When I got married, I owned two houses. I sold both, using the money to pay off my other debts and pay for my daughters’ college. Even though everyone told us we were crazy not to do it, we didn’t buy another house. As my husband said,

“Every house, every condo within miles of us sells for over a million dollars. There can’t be THAT many drug dealers in L.A. How can all of these people possibly afford these prices?”

There are a few things I see the higher education market has in common with the housing market (and health care, too, for that matter).
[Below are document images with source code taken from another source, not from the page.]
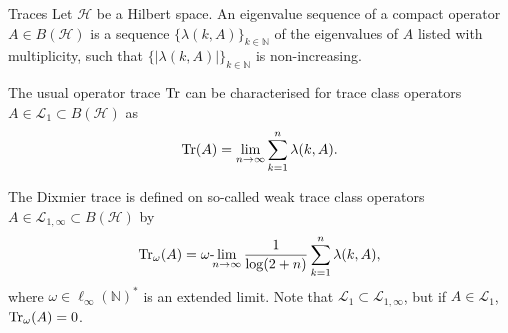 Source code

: \documentclass{beamer}
\numberwithin{equation}{section}
\theoremstyle{plain}
\theoremstyle{plain}
\theoremstyle{definition}
\theoremstyle{plain}
\theoremstyle{plain}
\theoremstyle{definition}
\newcommand{\abs}[1]{\left|#1\right|}
\newcommand{\tr}{{\rm Tr}}
\begin{document}
\begin{frame}{Traces}
    Let $\mathcal{H}$ be a Hilbert space. An eigenvalue sequence of a compact operator $A\in B(\mathcal{H})$ is a sequence $\{\lambda(k,A)\}_{k\in \mathbb{N}}$ of the eigenvalues of $A$ listed with multiplicity, such that $\{\abs{\lambda(k,A)}\}_{k\in \mathbb{N}}$ is non-increasing.
    \bigskip
    
    The usual operator trace $\tr$ can be characterised for trace class operators $A\in \mathcal{L}_1 \subset B(\mathcal{H})$ as \[\tr(A) = \lim_{n\to \infty} \sum_{k=1}^n \lambda(k,A). \] 
    
    \bigskip
    
    The Dixmier trace is defined on so-called weak trace class operators $A\in \mathcal{L}_{1,\infty} \subset B(\mathcal{H})$ by 
    \[
    \tr_\omega (A) = \omega{ \text -}\! \!\lim_{n\to\infty} \frac{1}{\log(2+n)}\sum_{k=1}^n \lambda(k,A),
    \] where $\omega \in \ell_{\infty}(\mathbb{N})^*$ is an extended limit. Note that $\mathcal{L}_1 \subset \mathcal{L}_{1,\infty}$, but if $A \in \mathcal{L}_1$, $\tr_\omega(A)=0$.
\end{frame}
% 
% 
%     
%     
% 
\end{document}
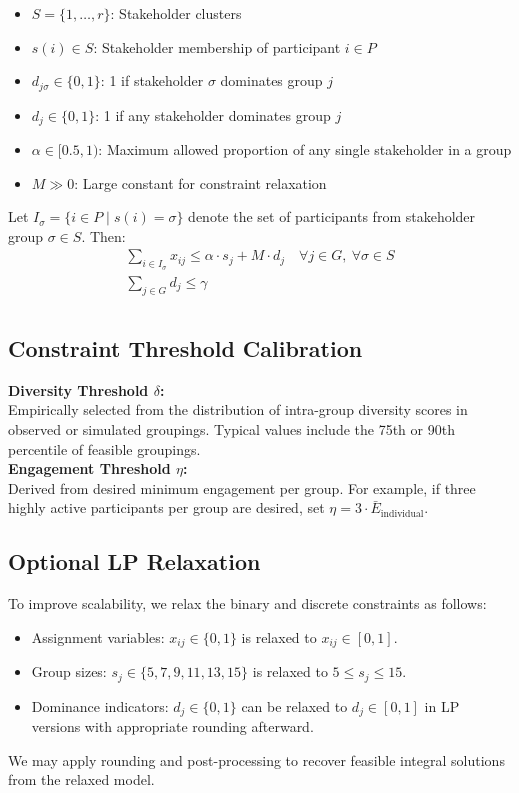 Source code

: \begin{itemize}
    \item $S = \{1, \dots, r\}$: Stakeholder clusters
    \item $s(i) \in S$: Stakeholder membership of participant $i \in P$
    \item $d_{j\sigma} \in \{0,1\}$: 1 if stakeholder $\sigma$ dominates group $j$
    \item $d_j \in \{0,1\}$: 1 if any stakeholder dominates group $j$
    \item $\alpha \in [0.5, 1)$: Maximum allowed proportion of any single stakeholder in a group
    \item $M \gg 0$: Large constant for constraint relaxation
\end{itemize}

Let \(I_\sigma = \{i \in P \mid s(i) = \sigma\}\) denote the set of participants from stakeholder group \(\sigma \in S\).
Then:
\begin{gather*}
    \sum_{i \in I_\sigma} x_{ij} \leq \alpha \cdot s_j + M \cdot d_j \quad \forall j \in G,\ \forall \sigma \in S\\
    \sum_{j \in G} d_j \leq \gamma\\
\end{gather*}
\noindent



\subsection*{Constraint Threshold Calibration}
\textbf{Diversity Threshold \(\delta\):}\\[3pt]
Empirically selected from the distribution of intra-group diversity scores in observed or simulated groupings.
Typical values include the 75th or 90th percentile of feasible groupings.
\\
\noindent
\textbf{Engagement Threshold \(\eta\):}\\[3pt]
Derived from desired minimum engagement per group.
For example, if three highly active participants per group are desired,
set \(\eta = 3 \cdot \bar{E}_{\text{individual}}\).

\subsection*{Optional LP Relaxation}

To improve scalability, we relax the binary and discrete constraints as follows:
\begin{itemize}
    \item Assignment variables: \quad $x_{ij} \in \{0,1\}$ is relaxed to $x_{ij} \in [0,1]$.
    \item Group sizes: \quad $s_j \in \{5,7,9,11,13,15\}$ is relaxed to $5 \leq s_j \leq 15$.
    \item Dominance indicators: \quad $d_j \in \{0,1\}$ can be relaxed to $d_j \in [0,1]$ in LP versions with appropriate rounding afterward.
\end{itemize}
We may apply rounding and post-processing to recover feasible integral solutions from the relaxed model.
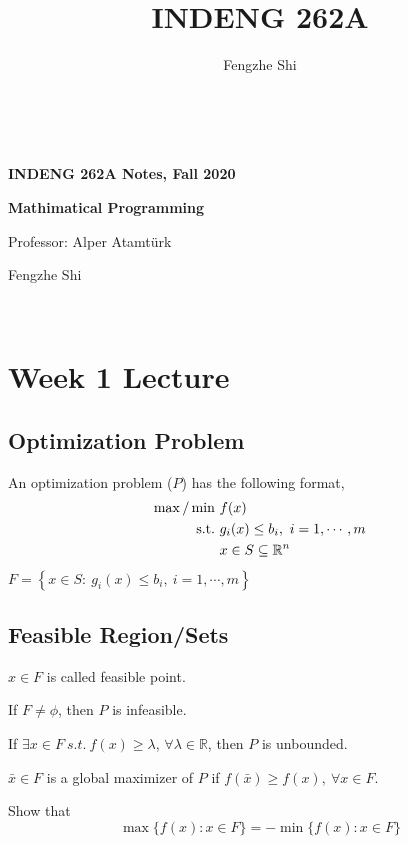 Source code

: \documentclass[11pt]{article}
\numberwithin{equation}{section}
\begin{document}
\title{INDENG 262A}
\author{Fengzhe Shi}
\thispagestyle{empty}
$ $
\vfill
\begin{center}

\centerline{\huge \textbf{INDENG 262A Notes, Fall 2020}}
\centerline{\Large \textbf{Mathimatical Programming} } 
\centerline{Professor: Alper Atamt\"{u}rk}
\centerline{Fengzhe Shi}
\end{center}
\vfill
$ $
\newpage
\thispagestyle{empty}
\tableofcontents
\newpage
\section{Week 1 Lecture}
\subsection{Optimization Problem}
An optimization problem ($P$) has the following format,
\begin{align*}
    \max /\min\ &f(x)\\
    \text{s.t.} \ &g_i(x)\leq b_i, \ i=1,\cdots,m\\
    & x\in S \subseteq \mathbb{R}^n \\
\end{align*}
$F= \left\{ x\in S:\ g_i(x)\leq b_i, \ i=1,\cdots,m \right\} $

\subsection{Feasible Region/Sets}
$x\in F$ is called feasible point.
\begin{definition}
    If $F\neq \phi$, then $P$ is infeasible.
\end{definition}
\begin{definition}
    If $\exists x \in F \ s.t.\ f(x)\geq \lambda$, $\forall \lambda \in \mathbb{R}$, then $P$ is unbounded.
\end{definition}
\begin{definition}
    $\bar{x}\in F$ is a global maximizer of $P$ if $f(\bar{x})\geq f(x), \ \forall x \in F$.
\end{definition}

\begin{example}
    Show that $$\max \{ f(x):x \in F \}=-\min \{ f(x):x\in F \}$$
\end{example}
\end{document}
  1. The rising prices are fueled with other people’s money. People moved into houses costing $500,000 with 1% down payments – or less! Similarly, not a lot of families are shelling out the $50,000 a year for tuition, room and board. It is being paid for with subsidized money.  There just aren’t that many people who have an extra $50K after taxes laying around.
  2. They took out loans with the assumption that things would change so that they would be in a better position to pay the money later, because they sure as hell couldn’t afford it now. Homeowners thought they would never really have to repay that loan because they would sell the house for a lot more money within a year or two. Students (and their parents) figured that five or ten years from now the student would be making a lot more money and in a much better position to come up with the money to pay off student loans. In both cases, for many years this was true, and, in some cases it is still true. Just like we saw a growing number of homeowners in trouble once this assumption did not pan out, now we are seeing more and more students who cannot get jobs unable to pay their student loans.
  3. An entire industry arose that took advantage of this situation, extending loans to homebuyers who didn’t quality and for-profit institutions of higher education who admitted anyone with a pulse.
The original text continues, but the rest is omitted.